• What needs to be done: Once the pictures have been excluded, set down each remaining entry word for word.
§
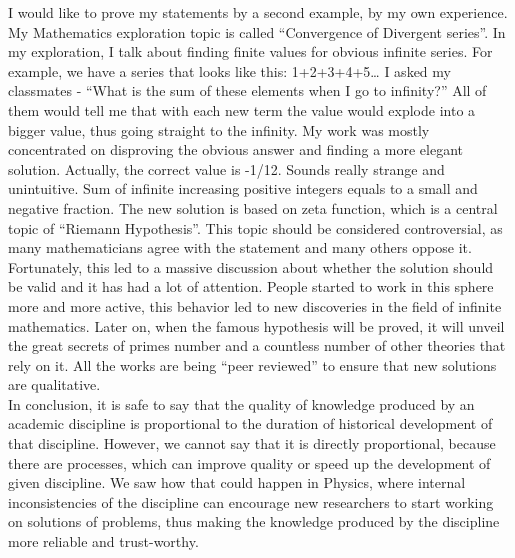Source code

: \documentclass[12pt,a4paper]{article}
\begin{document}
I would like to prove my statements by a second example, by my own experience. My Mathematics exploration topic is called “Convergence of Divergent series”\cite{cods}. In my exploration, I talk about finding finite values for obvious infinite series. For example, we have a series that looks like this: 1+2+3+4+5… I asked my classmates - “What is the sum of these elements when I go to infinity?” All of them would tell me that with each new term the value would explode into a bigger value, thus going straight to the infinity. My work was mostly concentrated on disproving the obvious answer and finding a more elegant solution. Actually, the correct value is -1/12. Sounds really strange and unintuitive. Sum of infinite increasing positive integers equals to a small and negative fraction. The new solution is based on zeta function\cite{zeta}, which is a central topic of “Riemann Hypothesis”\cite{hypot}. This topic should be considered controversial, as many mathematicians agree with the statement and many others oppose it. Fortunately, this led to a massive discussion about whether the solution should be valid and it has had a lot of attention. People started to work in this sphere more and more active, this behavior led to new discoveries in the field of infinite mathematics. Later on, when the famous hypothesis will be proved, it will unveil the great secrets of primes number and a countless number of other theories that rely on it. All the works are being “peer reviewed” to ensure that new solutions are qualitative.\\

In conclusion, it is safe to say that the quality of knowledge produced by an academic discipline is proportional to the duration of historical development of that discipline. However, we cannot say that it is directly proportional, because there are processes, which can improve quality or speed up the development of given discipline. We saw how that could happen in Physics, where internal inconsistencies of the discipline can encourage new researchers to start working on solutions of problems, thus making the knowledge produced by the discipline more reliable and trust-worthy. \\

\singlespacing
\newpage


\end{document}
§
• Solution to the problem:
Source code

: \documentclass[12pt,a4paper]{article}
\begin{document}
I would like to prove my statements by a second example, by my own experience. My Mathematics exploration topic is called “Convergence of Divergent series”\cite{cods}. In my exploration, I talk about finding finite values for obvious infinite series. For example, we have a series that looks like this: 1+2+3+4+5… I asked my classmates - “What is the sum of these elements when I go to infinity?” All of them would tell me that with each new term the value would explode into a bigger value, thus going straight to the infinity. My work was mostly concentrated on disproving the obvious answer and finding a more elegant solution. Actually, the correct value is -1/12. Sounds really strange and unintuitive. Sum of infinite increasing positive integers equals to a small and negative fraction. The new solution is based on zeta function\cite{zeta}, which is a central topic of “Riemann Hypothesis”\cite{hypot}. This topic should be considered controversial, as many mathematicians agree with the statement and many others oppose it. Fortunately, this led to a massive discussion about whether the solution should be valid and it has had a lot of attention. People started to work in this sphere more and more active, this behavior led to new discoveries in the field of infinite mathematics. Later on, when the famous hypothesis will be proved, it will unveil the great secrets of primes number and a countless number of other theories that rely on it. All the works are being “peer reviewed” to ensure that new solutions are qualitative.\\

In conclusion, it is safe to say that the quality of knowledge produced by an academic discipline is proportional to the duration of historical development of that discipline. However, we cannot say that it is directly proportional, because there are processes, which can improve quality or speed up the development of given discipline. We saw how that could happen in Physics, where internal inconsistencies of the discipline can encourage new researchers to start working on solutions of problems, thus making the knowledge produced by the discipline more reliable and trust-worthy. \\

\singlespacing
\newpage


\end{document}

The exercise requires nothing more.